The bug is not a risk to human health but it is regarded as a nuisance pest because it seeks sheltered places to overwinter such as inside homes, vehicles, machinery or sheds, often in large numbers.
The brown marmorated stink bug is a pest that opportunistically uses cargo containers and freight vehicles to hitchhike across country and overseas. The bug’s capability to hitchhike and fly, and feed on a wide range of plant hosts, enables it to rapidly spread into new territories.
Brown marmorated stink bug adults range in length between 12-17 mm. They are mottled brown in colour, and have a shield-shaped appearance.
There are five nymph stages that range from less than 3 mm to 12 mm long. The nymphs are orange and black when they first hatch but quickly develop a similar colouration to the adults. The juvenile, or nymphal stages, cause the most damage.

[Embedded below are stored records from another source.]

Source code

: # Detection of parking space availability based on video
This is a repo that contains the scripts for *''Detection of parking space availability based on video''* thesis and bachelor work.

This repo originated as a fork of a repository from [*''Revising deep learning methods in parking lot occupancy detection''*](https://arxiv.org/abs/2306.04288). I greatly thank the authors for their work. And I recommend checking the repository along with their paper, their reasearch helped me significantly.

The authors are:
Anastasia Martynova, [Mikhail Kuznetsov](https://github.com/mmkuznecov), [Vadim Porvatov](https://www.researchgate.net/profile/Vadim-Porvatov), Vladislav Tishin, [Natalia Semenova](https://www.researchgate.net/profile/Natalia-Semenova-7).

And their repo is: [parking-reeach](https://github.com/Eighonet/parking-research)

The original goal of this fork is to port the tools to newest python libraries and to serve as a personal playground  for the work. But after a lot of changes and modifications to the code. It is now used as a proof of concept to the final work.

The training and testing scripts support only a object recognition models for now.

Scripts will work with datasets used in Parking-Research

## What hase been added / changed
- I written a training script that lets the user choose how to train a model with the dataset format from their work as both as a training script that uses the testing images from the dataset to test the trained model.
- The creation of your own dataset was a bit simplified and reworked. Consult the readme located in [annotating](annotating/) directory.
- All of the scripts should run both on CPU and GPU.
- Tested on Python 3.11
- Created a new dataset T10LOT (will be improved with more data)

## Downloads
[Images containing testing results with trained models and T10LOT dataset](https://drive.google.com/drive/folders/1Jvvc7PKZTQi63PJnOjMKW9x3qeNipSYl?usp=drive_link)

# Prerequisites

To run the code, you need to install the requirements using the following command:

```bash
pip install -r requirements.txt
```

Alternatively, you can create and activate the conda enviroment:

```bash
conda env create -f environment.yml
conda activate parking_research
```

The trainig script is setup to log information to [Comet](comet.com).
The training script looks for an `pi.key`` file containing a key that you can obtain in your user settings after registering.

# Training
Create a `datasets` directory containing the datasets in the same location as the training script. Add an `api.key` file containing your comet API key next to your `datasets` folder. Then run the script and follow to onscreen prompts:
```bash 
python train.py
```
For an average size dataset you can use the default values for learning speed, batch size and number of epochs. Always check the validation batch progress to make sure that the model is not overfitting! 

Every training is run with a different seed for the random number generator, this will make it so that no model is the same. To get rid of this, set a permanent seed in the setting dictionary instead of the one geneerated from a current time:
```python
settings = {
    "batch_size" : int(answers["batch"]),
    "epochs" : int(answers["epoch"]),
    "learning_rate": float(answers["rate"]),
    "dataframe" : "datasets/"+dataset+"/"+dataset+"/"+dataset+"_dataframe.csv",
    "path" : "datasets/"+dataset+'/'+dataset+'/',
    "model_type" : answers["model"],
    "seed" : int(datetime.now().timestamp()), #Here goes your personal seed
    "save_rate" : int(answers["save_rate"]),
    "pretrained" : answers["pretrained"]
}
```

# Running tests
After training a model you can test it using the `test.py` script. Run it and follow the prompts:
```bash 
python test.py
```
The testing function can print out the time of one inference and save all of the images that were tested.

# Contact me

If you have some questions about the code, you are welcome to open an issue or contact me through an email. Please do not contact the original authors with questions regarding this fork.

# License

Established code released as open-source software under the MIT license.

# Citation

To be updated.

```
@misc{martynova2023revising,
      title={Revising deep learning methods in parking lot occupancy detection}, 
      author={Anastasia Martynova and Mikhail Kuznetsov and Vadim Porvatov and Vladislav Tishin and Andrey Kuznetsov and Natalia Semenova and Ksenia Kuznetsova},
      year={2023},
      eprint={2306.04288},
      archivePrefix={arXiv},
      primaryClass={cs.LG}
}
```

Eggs are cream to yellow-orange and approximately 1.6 mm long and laid in clusters on the underside of leaves.
They can be confused with a number of other brown coloured stinkbugs that are present in Australia. There is a comprehensive identification guide on the Department of Agriculture, Water and the Environment website.
Brown marmorated stink bug is native to eastern Asia (China, Japan and Taiwan) but was introduced to North America in the mid-1990s and more recently to Europe, where it is rapidly becoming a serious pest.
The brown marmorated stink bug is unlikely to be associated with commercial fruit because it is a large active insect that would be readily disturbed by harvest and packing processes.
This bug is well established in many regions of the world including China, Europe and the USA, where it is not considered to be a quarantine pest.